ASSIGNMENT:
Print out all of the data below, keeping it identical to the original.

(Source records)
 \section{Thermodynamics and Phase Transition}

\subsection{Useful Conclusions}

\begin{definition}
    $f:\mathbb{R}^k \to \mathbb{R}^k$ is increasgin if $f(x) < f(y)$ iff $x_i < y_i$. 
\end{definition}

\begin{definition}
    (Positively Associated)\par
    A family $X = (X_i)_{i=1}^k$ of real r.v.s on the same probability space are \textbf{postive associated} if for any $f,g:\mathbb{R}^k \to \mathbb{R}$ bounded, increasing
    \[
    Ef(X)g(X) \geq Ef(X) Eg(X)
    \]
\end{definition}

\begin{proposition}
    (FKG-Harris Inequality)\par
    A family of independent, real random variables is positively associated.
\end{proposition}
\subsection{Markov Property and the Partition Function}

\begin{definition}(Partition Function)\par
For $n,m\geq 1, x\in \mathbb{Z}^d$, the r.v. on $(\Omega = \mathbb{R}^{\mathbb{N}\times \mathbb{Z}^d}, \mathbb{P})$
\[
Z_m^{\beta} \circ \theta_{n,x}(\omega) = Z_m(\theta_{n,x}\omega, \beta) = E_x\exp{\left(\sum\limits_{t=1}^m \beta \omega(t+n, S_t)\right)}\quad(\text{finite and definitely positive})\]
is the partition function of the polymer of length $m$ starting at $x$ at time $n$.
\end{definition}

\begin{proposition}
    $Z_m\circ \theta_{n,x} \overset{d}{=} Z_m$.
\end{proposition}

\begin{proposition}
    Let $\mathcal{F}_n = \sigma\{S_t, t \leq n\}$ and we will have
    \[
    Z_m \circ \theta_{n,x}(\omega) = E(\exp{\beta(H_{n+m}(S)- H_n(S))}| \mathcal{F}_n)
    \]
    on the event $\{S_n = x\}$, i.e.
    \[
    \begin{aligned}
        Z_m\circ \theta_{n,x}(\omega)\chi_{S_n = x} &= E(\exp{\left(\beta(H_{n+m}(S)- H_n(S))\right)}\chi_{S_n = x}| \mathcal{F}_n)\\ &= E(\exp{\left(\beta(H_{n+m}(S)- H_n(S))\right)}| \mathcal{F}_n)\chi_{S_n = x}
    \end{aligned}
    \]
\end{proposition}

COMPLETED EXERCISE:
 \section{Thermodynamics and Phase Transition}

\subsection{Useful Conclusions}

\begin{definition}
    $f:\mathbb{R}^k \to \mathbb{R}^k$ is increasgin if $f(x) < f(y)$ iff $x_i < y_i$. 
\end{definition}

\begin{definition}
    (Positively Associated)\par
    A family $X = (X_i)_{i=1}^k$ of real r.v.s on the same probability space are \textbf{postive associated} if for any $f,g:\mathbb{R}^k \to \mathbb{R}$ bounded, increasing
    \[
    Ef(X)g(X) \geq Ef(X) Eg(X)
    \]
\end{definition}

\begin{proposition}
    (FKG-Harris Inequality)\par
    A family of independent, real random variables is positively associated.
\end{proposition}
\subsection{Markov Property and the Partition Function}

\begin{definition}(Partition Function)\par
For $n,m\geq 1, x\in \mathbb{Z}^d$, the r.v. on $(\Omega = \mathbb{R}^{\mathbb{N}\times \mathbb{Z}^d}, \mathbb{P})$
\[
Z_m^{\beta} \circ \theta_{n,x}(\omega) = Z_m(\theta_{n,x}\omega, \beta) = E_x\exp{\left(\sum\limits_{t=1}^m \beta \omega(t+n, S_t)\right)}\quad(\text{finite and definitely positive})\]
is the partition function of the polymer of length $m$ starting at $x$ at time $n$.
\end{definition}

\begin{proposition}
    $Z_m\circ \theta_{n,x} \overset{d}{=} Z_m$.
\end{proposition}

\begin{proposition}
    Let $\mathcal{F}_n = \sigma\{S_t, t \leq n\}$ and we will have
    \[
    Z_m \circ \theta_{n,x}(\omega) = E(\exp{\beta(H_{n+m}(S)- H_n(S))}| \mathcal{F}_n)
    \]
    on the event $\{S_n = x\}$, i.e.
    \[
    \begin{aligned}
        Z_m\circ \theta_{n,x}(\omega)\chi_{S_n = x} &= E(\exp{\left(\beta(H_{n+m}(S)- H_n(S))\right)}\chi_{S_n = x}| \mathcal{F}_n)\\ &= E(\exp{\left(\beta(H_{n+m}(S)- H_n(S))\right)}| \mathcal{F}_n)\chi_{S_n = x}
    \end{aligned}
    \]
\end{proposition}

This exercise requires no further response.